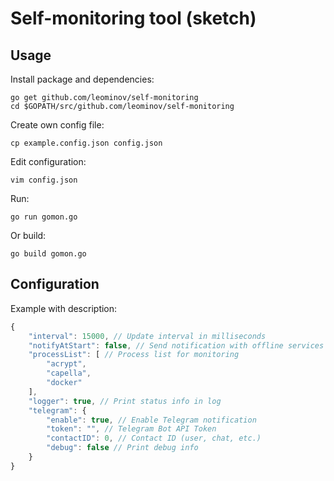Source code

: Self-monitoring tool (sketch)
=============================

Usage
-----
Install package and dependencies:
```shell
go get github.com/leominov/self-monitoring
cd $GOPATH/src/github.com/leominov/self-monitoring
```
Create own config file:
```shell
cp example.config.json config.json
```
Edit configuration:
```shell
vim config.json
```
Run:
```shell
go run gomon.go
```
Or build:
```shell
go build gomon.go
```

Configuration
-------------
Example with description:
```javascript
{
    "interval": 15000, // Update interval in milliseconds
    "notifyAtStart": false, // Send notification with offline services on start
	"processList": [ // Process list for monitoring
        "acrypt",
		"capella",
		"docker"
    ],
    "logger": true, // Print status info in log
    "telegram": {
        "enable": true, // Enable Telegram notification
        "token": "", // Telegram Bot API Token
        "contactID": 0, // Contact ID (user, chat, etc.)
        "debug": false // Print debug info
    }
}
```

** Work to be completed **
None of the pictures should be carried over when the data above is transcribed exactly.

** Answer to this problem **
Source code

: Self-monitoring tool (sketch)
=============================

Usage
-----
Install package and dependencies:
```shell
go get github.com/leominov/self-monitoring
cd $GOPATH/src/github.com/leominov/self-monitoring
```
Create own config file:
```shell
cp example.config.json config.json
```
Edit configuration:
```shell
vim config.json
```
Run:
```shell
go run gomon.go
```
Or build:
```shell
go build gomon.go
```

Configuration
-------------
Example with description:
```javascript
{
    "interval": 15000, // Update interval in milliseconds
    "notifyAtStart": false, // Send notification with offline services on start
	"processList": [ // Process list for monitoring
        "acrypt",
		"capella",
		"docker"
    ],
    "logger": true, // Print status info in log
    "telegram": {
        "enable": true, // Enable Telegram notification
        "token": "", // Telegram Bot API Token
        "contactID": 0, // Contact ID (user, chat, etc.)
        "debug": false // Print debug info
    }
}
```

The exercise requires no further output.